How Genetic Algorithms Mimic Evolution to Solve Complex Problems
Genetic algorithms, introduced by J. Holland in 1975, emulate natural selection and genetic mechanisms by iteratively selecting, crossing, and mutating candidate solutions, preserving the fittest while discarding weaker ones, and continue this stochastic search until convergence, as illustrated through a series of explanatory cartoons.
Genetic algorithms were first proposed by Professor J. Holland of the University of Michigan in 1975 in his book "Adaptation in Natural and Artificial Systems". They are a class of randomized search algorithms inspired by natural selection and genetic mechanisms.
These algorithms simulate reproduction, crossover, and mutation occurring in natural selection. In each iteration a population of candidate solutions is maintained, and a certain metric is used to select the better individuals. Genetic operators (selection, crossover, mutation) combine these individuals to produce a new generation, repeating the process until a convergence criterion is met.
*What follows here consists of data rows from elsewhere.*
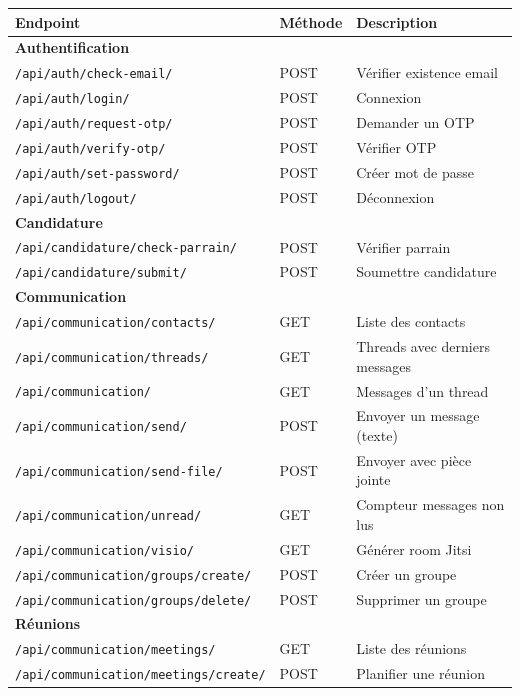 \documentclass[12pt,a4paper]{article}
\begin{document}
\begin{longtable}{p{6cm}p{2cm}p{5cm}}
\toprule
\textbf{Endpoint} & \textbf{Méthode} & \textbf{Description} \\
\midrule
\endhead
\multicolumn{3}{l}{\textbf{\color{sebcblue}Authentification}} \\
\texttt{/api/auth/check-email/} & POST & Vérifier existence email \\
\texttt{/api/auth/login/} & POST & Connexion \\
\texttt{/api/auth/request-otp/} & POST & Demander un OTP \\
\texttt{/api/auth/verify-otp/} & POST & Vérifier OTP \\
\texttt{/api/auth/set-password/} & POST & Créer mot de passe \\
\texttt{/api/auth/logout/} & POST & Déconnexion \\
\midrule
\multicolumn{3}{l}{\textbf{\color{sebcblue}Candidature}} \\
\texttt{/api/candidature/check-parrain/} & POST & Vérifier parrain \\
\texttt{/api/candidature/submit/} & POST & Soumettre candidature \\
\midrule
\multicolumn{3}{l}{\textbf{\color{sebcblue}Communication}} \\
\texttt{/api/communication/contacts/} & GET & Liste des contacts \\
\texttt{/api/communication/threads/} & GET & Threads avec derniers messages \\
\texttt{/api/communication/} & GET & Messages d'un thread \\
\texttt{/api/communication/send/} & POST & Envoyer un message (texte) \\
\texttt{/api/communication/send-file/} & POST & Envoyer avec pièce jointe \\
\texttt{/api/communication/unread/} & GET & Compteur messages non lus \\
\texttt{/api/communication/visio/} & GET & Générer room Jitsi \\
\texttt{/api/communication/groups/create/} & POST & Créer un groupe \\
\texttt{/api/communication/groups/delete/} & POST & Supprimer un groupe \\
\midrule
\multicolumn{3}{l}{\textbf{\color{sebcblue}Réunions}} \\
\texttt{/api/communication/meetings/} & GET & Liste des réunions \\
\texttt{/api/communication/meetings/create/} & POST & Planifier une réunion \\

\end{longtable}
\end{document}
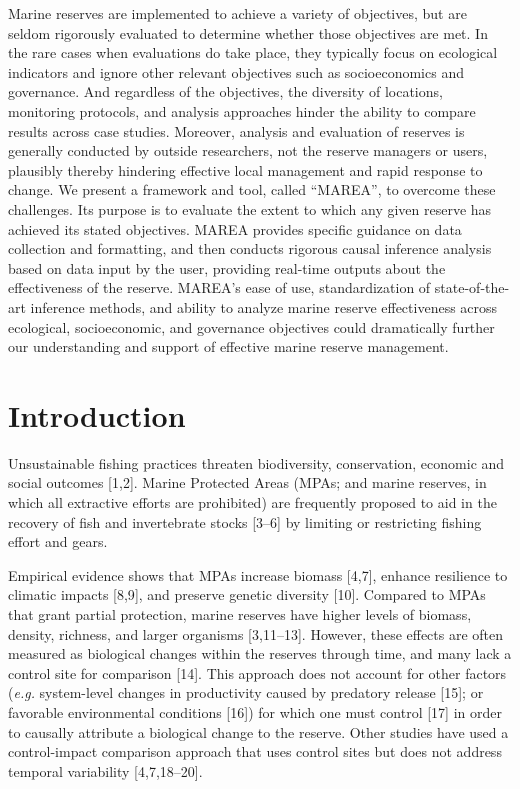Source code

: \documentclass[12pt,]{article}
\begin{document}
Marine reserves are implemented to achieve a variety of objectives, but
are seldom rigorously evaluated to determine whether those objectives
are met. In the rare cases when evaluations do take place, they
typically focus on ecological indicators and ignore other relevant
objectives such as socioeconomics and governance. And regardless of the
objectives, the diversity of locations, monitoring protocols, and
analysis approaches hinder the ability to compare results across case
studies. Moreover, analysis and evaluation of reserves is generally
conducted by outside researchers, not the reserve managers or users,
plausibly thereby hindering effective local management and rapid
response to change. We present a framework and tool, called ``MAREA'',
to overcome these challenges. Its purpose is to evaluate the extent to
which any given reserve has achieved its stated objectives. MAREA
provides specific guidance on data collection and formatting, and then
conducts rigorous causal inference analysis based on data input by the
user, providing real-time outputs about the effectiveness of the
reserve. MAREA's ease of use, standardization of state-of-the-art
inference methods, and ability to analyze marine reserve effectiveness
across ecological, socioeconomic, and governance objectives could
dramatically further our understanding and support of effective marine
reserve management.

\section{Introduction}\label{introduction}

Unsustainable fishing practices threaten biodiversity, conservation,
economic and social outcomes {[}1,2{]}. Marine Protected Areas (MPAs;
and marine reserves, in which all extractive efforts are prohibited) are
frequently proposed to aid in the recovery of fish and invertebrate
stocks {[}3--6{]} by limiting or restricting fishing effort and gears.

Empirical evidence shows that MPAs increase biomass {[}4,7{]}, enhance
resilience to climatic impacts {[}8,9{]}, and preserve genetic diversity
{[}10{]}. Compared to MPAs that grant partial protection, marine
reserves have higher levels of biomass, density, richness, and larger
organisms {[}3,11--13{]}. However, these effects are often measured as
biological changes within the reserves through time, and many lack a
control site for comparison {[}14{]}. This approach does not account for
other factors (\emph{e.g.} system-level changes in productivity caused
by predatory release {[}15{]}; or favorable environmental conditions
{[}16{]}) for which one must control {[}17{]} in order to causally
attribute a biological change to the reserve. Other studies have used a
control-impact comparison approach that uses control sites but does not
address temporal variability {[}4,7,18--20{]}.
\end{document}
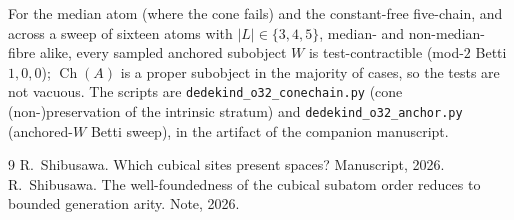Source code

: \documentclass[11pt]{amsart}
\theoremstyle{plain}
\theoremstyle{definition}
\newcommand{\Ch}{\operatorname{Ch}}
\begin{document}
For the median atom (where the cone fails) and the constant-free
five-chain, and across a sweep of sixteen atoms with $|L|\in\{3,4,5\}$,
median- and non-median-fibre alike, every sampled anchored subobject $W$
is test-contractible (mod-$2$ Betti $1,0,0$); $\Ch(A)$ is a proper
subobject in the majority of cases, so the tests are not vacuous.  The
scripts are \texttt{dedekind\_o32\_conechain.py} (cone (non-)preservation
of the intrinsic stratum) and \texttt{dedekind\_o32\_anchor.py}
(anchored-$W$ Betti sweep), in the artifact of the companion manuscript.

\begin{thebibliography}{9}
R.~Shibusawa. Which cubical sites present spaces? Manuscript, 2026.
R.~Shibusawa. The well-foundedness of the cubical subatom order reduces
to bounded generation arity. Note, 2026.
\end{thebibliography}
\end{document}
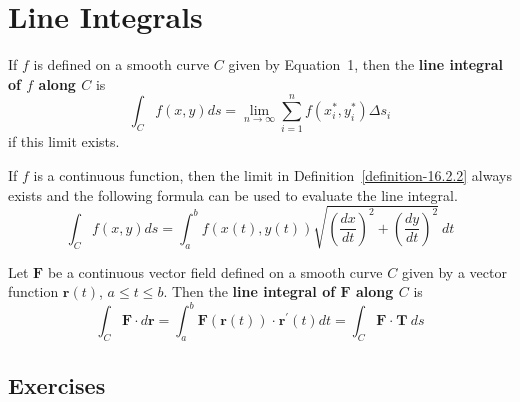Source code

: \section{Line Integrals}
\begin{definition}
	\label{definition-16.2.2}
	If $f$ is defined on a smooth curve $C$ given by Equation~1, then the \textbf{line integral of $f$ along $C$} is
	\begin{equation}
	\int_C f\left(x,y\right)ds = \lim\limits_{n \to \infty} \sum_{i=1}^{n} f\left(x_i^*,y_i^*\right)\Delta s_i
	\end{equation}
	if this limit exists.
\end{definition}
\begin{definition}
	If $f$ is a continuous function, then the limit in Definition~\ref{definition-16.2.2} always exists and the following formula can be used to evaluate the line integral.
	\begin{equation}
	\int_C f\left(x,y\right)ds = \int_a^b f\left(x(t),y(t)\right)\sqrt{\left(\frac{dx}{dt}\right)^2 + \left(\frac{dy}{dt}\right)^2} \ dt
	\end{equation}
\end{definition}
\begin{definition}
	Let $\mathbf{F}$ be a continuous vector field defined on a smooth curve $C$ given by a vector function $\mathbf{r}\left(t\right)$, $a \leq t \leq b$. Then the \textbf{line integral of $\mathbf{F}$ along $C$} is
	\begin{equation}
	\int_C \mathbf{F} \cdot d\mathbf{r} = \int_a^b \mathbf{F}\left(\mathbf{r}\left(t\right)\right) \  \mathbf{\cdot} \  \mathbf{r}^{\prime}\left(t\right) dt = \int_C \mathbf{F} \ \mathbf{\cdot} \ \mathbf{T} \  ds
	\end{equation}
\end{definition}

\subsection{Exercises}


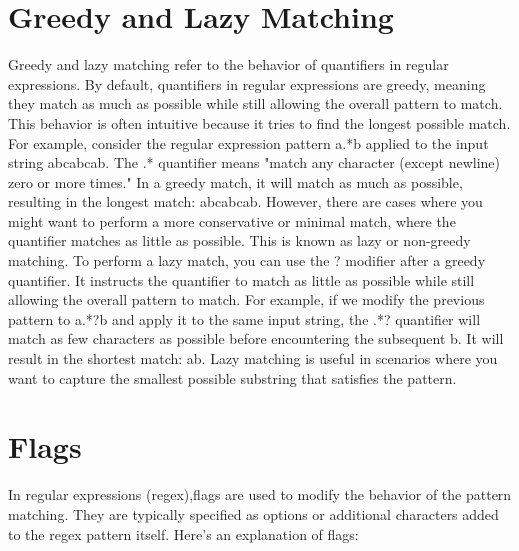 \documentclass{report}
\begin{document}
    \section{Greedy and Lazy Matching}
    Greedy and lazy matching refer to the behavior of quantifiers in regular expressions.
    \bigbreak \noindent 
    By default, quantifiers in regular expressions are greedy, meaning they match as much as possible while still allowing the overall pattern to match. This behavior is often intuitive because it tries to find the longest possible match.
    \bigbreak \noindent 
    For example, consider the regular expression pattern a.*b applied to the input string abcabcab. The .* quantifier means "match any character (except newline) zero or more times." In a greedy match, it will match as much as possible, resulting in the longest match: abcabcab.
    \bigbreak \noindent 
    However, there are cases where you might want to perform a more conservative or minimal match, where the quantifier matches as little as possible. This is known as lazy or non-greedy matching.
    \bigbreak \noindent 
    To perform a lazy match, you can use the ? modifier after a greedy quantifier. It instructs the quantifier to match as little as possible while still allowing the overall pattern to match.
    \bigbreak \noindent 
    For example, if we modify the previous pattern to a.*?b and apply it to the same input string, the .*? quantifier will match as few characters as possible before encountering the subsequent b. It will result in the shortest match: ab.
    \bigbreak \noindent 
    Lazy matching is useful in scenarios where you want to capture the smallest possible substring that satisfies the pattern.
    \bigbreak \noindent 

    \pagebreak
    \bigbreak
    \noindent

    \section{Flags}
    \bigbreak \noindent 
    In regular expressions (regex),flags are used to modify the behavior of the pattern matching. They are typically specified as options or additional characters added to the regex pattern itself. Here's an explanation of flags:
\end{document}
The primary evolutionary rule employed by genetic algorithms is "survival of the fittest", meaning better solutions are retained while poorer ones are eliminated.
The following cartoons illustrate the search mechanism of genetic algorithms:
Characteristics of Genetic Algorithms
(1) The search points in a GA population are parallel rather than single-point.
(2) GA uses probabilistic transformation rules instead of deterministic ones.
(3) The fitness function is not constrained by continuity or differentiability, making it widely applicable; only the objective function influencing search direction and its corresponding fitness function are needed.
(4) GA operates on encoded parameter sets rather than directly on the parameters themselves.